Rejecting unhealthy corporate influence
We as family physicians have been combating these conflicts of interest for years. We are currently building a consortium of data and advocacy groups to speak out. Under the name Physicians Against Unhealthy Corporate Influence (PAUCI), we are encouraging physicians and other healthcare providers to distance themselves from industry influence, so a “new social norm may emerge that promotes patient care and scientific integrity.” Our group aims to be a hub for scientific and medical professionals to advance the work of reducing corporate conflicts of interest.
We call on the scientists and experts in the field to help contribute to advancing this goal. Please consider signing our petition to the AAFP Board of Directors, liking our Facebook page, joining our LinkedIn group, helping fund our exhibit booth at the AAFP Scientific Assembly, and passing this article on to those who may be willing to speak up in their medical organizations to end these types of corporate partnerships. We have made significant headway with resolutions passed through the AAFP student and resident congress of delegates, as well as the Maryland Academy of Family Physicians, calling for the end of the AAFP-Coca Cola alliance. If you will be attending the upcoming AAFP Scientific Assembly in Washington, DC, October 23-25, please visit the PAUCI booth #1863 in the exhibit hall.
We believe that the integrity of these organizations can be regained through rejection of current conflicts of interest so that members and the public can have confidence in the vision and mission to promote the health of the public. As anti-lead activist and geophysicist Dr.
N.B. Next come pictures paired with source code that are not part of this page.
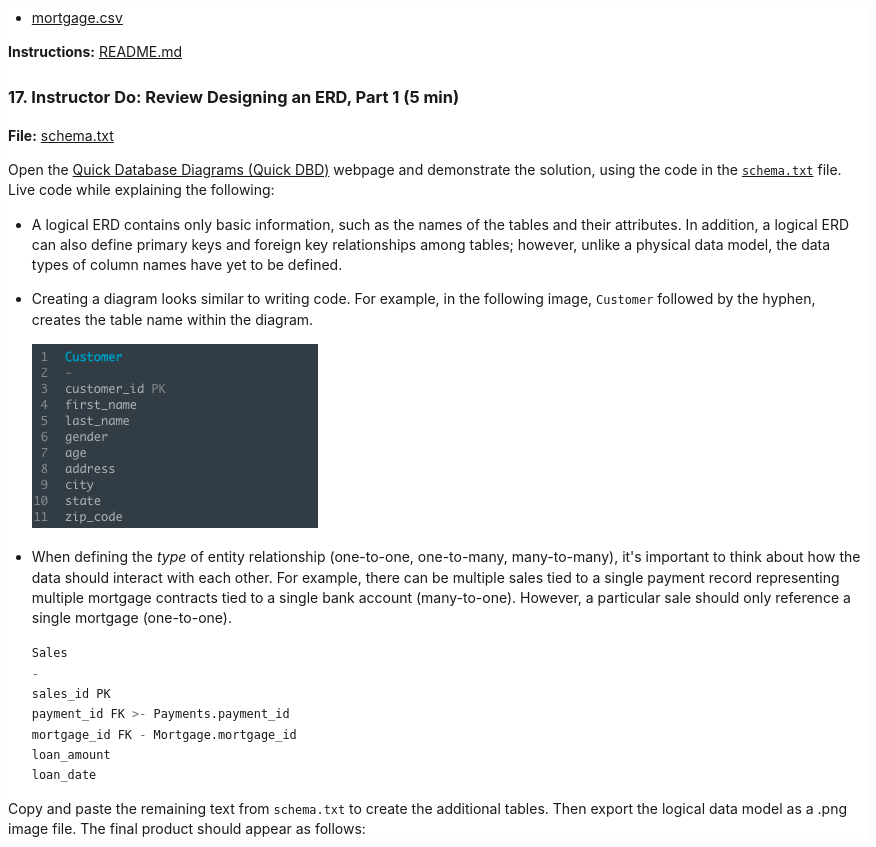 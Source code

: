 * [mortgage.csv](Activities/10-Stu_Designing_ERD/Resources/mortgage.csv)

**Instructions:** [README.md](Activities/10-Stu_Designing_ERD/README.md)

### 17. Instructor Do: Review Designing an ERD, Part 1 (5 min)

**File:** [schema.txt](Activities/10-Stu_Designing_ERD/Solved/schema.txt)

Open the [Quick Database Diagrams (Quick DBD)](https://app.quickdatabasediagrams.com/#/) webpage and demonstrate the solution, using the code in the [`schema.txt`](Activities/10-Stu_Designing_ERD/Solved/schema.txt) file. Live code while explaining the following:

* A logical ERD contains only basic information, such as the names of the tables and their attributes. In addition, a logical ERD can also define primary keys and foreign key relationships among tables; however, unlike a physical data model, the data types of column names have yet to be defined.

* Creating a diagram looks similar to writing code. For example, in the following image, `Customer` followed by the hyphen, creates the table name within the diagram.

  ![customer.png](Images/customer.png)

* When defining the *type* of entity relationship (one-to-one, one-to-many, many-to-many), it's important to think about how the data should interact with each other. For example, there can be multiple sales tied to a single payment record representing multiple mortgage contracts tied to a single bank account (many-to-one). However, a particular sale should only reference a single mortgage (one-to-one).

  ```sql
  Sales
  -
  sales_id PK
  payment_id FK >- Payments.payment_id
  mortgage_id FK - Mortgage.mortgage_id
  loan_amount
  loan_date
  ```

Copy and paste the remaining text from `schema.txt` to create the additional tables. Then export the logical data model as a .png image file. The final product should appear as follows:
Claire Patterson once warned, “It is not just a mistake for public health agencies to cooperate and collaborate with industries in investigating and deciding whether public health is endangered—it is a direct abrogation and violation of the duties and responsibilities of those public health organizations.”
We never want money and power to have a louder voice than science, and we reject sponsorship from corporations who profit from making our patients sick.